*** Block opens ***
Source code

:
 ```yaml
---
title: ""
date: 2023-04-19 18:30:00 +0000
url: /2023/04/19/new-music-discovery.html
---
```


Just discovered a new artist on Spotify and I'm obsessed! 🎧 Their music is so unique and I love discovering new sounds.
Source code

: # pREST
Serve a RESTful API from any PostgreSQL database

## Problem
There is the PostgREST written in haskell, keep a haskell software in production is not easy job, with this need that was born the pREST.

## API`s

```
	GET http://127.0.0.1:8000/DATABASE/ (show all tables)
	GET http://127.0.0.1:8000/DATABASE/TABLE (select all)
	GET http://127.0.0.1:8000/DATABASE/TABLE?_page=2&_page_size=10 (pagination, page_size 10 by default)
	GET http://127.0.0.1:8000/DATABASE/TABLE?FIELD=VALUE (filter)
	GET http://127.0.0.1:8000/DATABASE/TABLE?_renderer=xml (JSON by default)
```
*** Block closes ***
Task brief
From the records above, extract every entry exactly as given.

Response area
Source code

:
 ```yaml
---
title: ""
date: 2023-04-19 18:30:00 +0000
url: /2023/04/19/new-music-discovery.html
---
```


Just discovered a new artist on Spotify and I'm obsessed! 🎧 Their music is so unique and I love discovering new sounds.
Source code

: # pREST
Serve a RESTful API from any PostgreSQL database

## Problem
There is the PostgREST written in haskell, keep a haskell software in production is not easy job, with this need that was born the pREST.

## API`s

```
	GET http://127.0.0.1:8000/DATABASE/ (show all tables)
	GET http://127.0.0.1:8000/DATABASE/TABLE (select all)
	GET http://127.0.0.1:8000/DATABASE/TABLE?_page=2&_page_size=10 (pagination, page_size 10 by default)
	GET http://127.0.0.1:8000/DATABASE/TABLE?FIELD=VALUE (filter)
	GET http://127.0.0.1:8000/DATABASE/TABLE?_renderer=xml (JSON by default)
```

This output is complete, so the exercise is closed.